Required action:
Set the data down once more, in full and exactly.

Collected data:
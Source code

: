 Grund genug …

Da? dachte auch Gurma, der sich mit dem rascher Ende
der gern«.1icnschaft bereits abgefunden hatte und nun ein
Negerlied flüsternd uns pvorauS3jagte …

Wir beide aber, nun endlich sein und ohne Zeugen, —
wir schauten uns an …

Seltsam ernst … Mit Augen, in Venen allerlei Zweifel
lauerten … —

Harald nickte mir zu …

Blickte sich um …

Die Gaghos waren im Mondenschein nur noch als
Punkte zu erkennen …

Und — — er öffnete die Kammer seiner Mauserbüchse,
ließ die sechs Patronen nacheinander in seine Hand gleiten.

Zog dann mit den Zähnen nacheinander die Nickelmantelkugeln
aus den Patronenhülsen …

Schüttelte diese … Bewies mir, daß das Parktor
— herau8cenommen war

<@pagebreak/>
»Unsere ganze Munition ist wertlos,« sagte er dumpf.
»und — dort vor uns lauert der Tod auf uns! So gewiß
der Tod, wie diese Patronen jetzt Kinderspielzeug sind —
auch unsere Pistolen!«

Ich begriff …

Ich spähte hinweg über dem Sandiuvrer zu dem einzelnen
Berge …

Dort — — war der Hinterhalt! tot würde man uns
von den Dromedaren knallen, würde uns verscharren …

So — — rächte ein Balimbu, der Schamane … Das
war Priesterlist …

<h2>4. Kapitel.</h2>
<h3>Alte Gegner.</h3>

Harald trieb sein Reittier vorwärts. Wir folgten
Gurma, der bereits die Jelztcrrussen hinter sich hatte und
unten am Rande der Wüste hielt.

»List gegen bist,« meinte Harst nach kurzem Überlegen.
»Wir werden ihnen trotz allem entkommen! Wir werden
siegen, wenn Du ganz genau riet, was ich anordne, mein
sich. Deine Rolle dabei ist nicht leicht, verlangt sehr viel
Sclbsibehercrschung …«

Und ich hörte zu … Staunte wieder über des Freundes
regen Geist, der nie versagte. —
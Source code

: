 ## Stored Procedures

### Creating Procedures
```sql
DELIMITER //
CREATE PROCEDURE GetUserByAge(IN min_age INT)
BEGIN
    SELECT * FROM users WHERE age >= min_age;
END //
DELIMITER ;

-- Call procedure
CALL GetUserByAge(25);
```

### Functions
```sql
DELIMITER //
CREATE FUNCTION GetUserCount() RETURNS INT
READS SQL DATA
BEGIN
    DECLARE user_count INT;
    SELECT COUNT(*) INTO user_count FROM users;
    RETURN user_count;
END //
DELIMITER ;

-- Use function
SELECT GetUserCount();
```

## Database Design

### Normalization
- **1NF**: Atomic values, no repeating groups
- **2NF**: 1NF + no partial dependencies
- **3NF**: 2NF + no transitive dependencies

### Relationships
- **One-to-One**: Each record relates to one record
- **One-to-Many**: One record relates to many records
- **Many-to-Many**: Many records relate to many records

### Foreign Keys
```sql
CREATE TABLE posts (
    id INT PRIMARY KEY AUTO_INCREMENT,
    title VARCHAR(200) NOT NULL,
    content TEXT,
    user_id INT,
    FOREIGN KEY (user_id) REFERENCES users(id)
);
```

Answer box:
Source code

: Grund genug …

Da? dachte auch Gurma, der sich mit dem rascher Ende
der gern«.1icnschaft bereits abgefunden hatte und nun ein
Negerlied flüsternd uns pvorauS3jagte …

Wir beide aber, nun endlich sein und ohne Zeugen, —
wir schauten uns an …

Seltsam ernst … Mit Augen, in Venen allerlei Zweifel
lauerten … —

Harald nickte mir zu …

Blickte sich um …

Die Gaghos waren im Mondenschein nur noch als
Punkte zu erkennen …

Und — — er öffnete die Kammer seiner Mauserbüchse,
ließ die sechs Patronen nacheinander in seine Hand gleiten.

Zog dann mit den Zähnen nacheinander die Nickelmantelkugeln
aus den Patronenhülsen …

Schüttelte diese … Bewies mir, daß das Parktor
— herau8cenommen war

<@pagebreak/>
»Unsere ganze Munition ist wertlos,« sagte er dumpf.
»und — dort vor uns lauert der Tod auf uns! So gewiß
der Tod, wie diese Patronen jetzt Kinderspielzeug sind —
auch unsere Pistolen!«

Ich begriff …

Ich spähte hinweg über dem Sandiuvrer zu dem einzelnen
Berge …

Dort — — war der Hinterhalt! tot würde man uns
von den Dromedaren knallen, würde uns verscharren …

So — — rächte ein Balimbu, der Schamane … Das
war Priesterlist …

<h2>4. Kapitel.</h2>
<h3>Alte Gegner.</h3>

Harald trieb sein Reittier vorwärts. Wir folgten
Gurma, der bereits die Jelztcrrussen hinter sich hatte und
unten am Rande der Wüste hielt.

»List gegen bist,« meinte Harst nach kurzem Überlegen.
»Wir werden ihnen trotz allem entkommen! Wir werden
siegen, wenn Du ganz genau riet, was ich anordne, mein
sich. Deine Rolle dabei ist nicht leicht, verlangt sehr viel
Sclbsibehercrschung …«

Und ich hörte zu … Staunte wieder über des Freundes
regen Geist, der nie versagte. —
Source code

: ## Stored Procedures

### Creating Procedures
```sql
DELIMITER //
CREATE PROCEDURE GetUserByAge(IN min_age INT)
BEGIN
    SELECT * FROM users WHERE age >= min_age;
END //
DELIMITER ;

-- Call procedure
CALL GetUserByAge(25);
```

### Functions
```sql
DELIMITER //
CREATE FUNCTION GetUserCount() RETURNS INT
READS SQL DATA
BEGIN
    DECLARE user_count INT;
    SELECT COUNT(*) INTO user_count FROM users;
    RETURN user_count;
END //
DELIMITER ;

-- Use function
SELECT GetUserCount();
```

## Database Design

### Normalization
- **1NF**: Atomic values, no repeating groups
- **2NF**: 1NF + no partial dependencies
- **3NF**: 2NF + no transitive dependencies

### Relationships
- **One-to-One**: Each record relates to one record
- **One-to-Many**: One record relates to many records
- **Many-to-Many**: Many records relate to many records

### Foreign Keys
```sql
CREATE TABLE posts (
    id INT PRIMARY KEY AUTO_INCREMENT,
    title VARCHAR(200) NOT NULL,
    content TEXT,
    user_id INT,
    FOREIGN KEY (user_id) REFERENCES users(id)
);
```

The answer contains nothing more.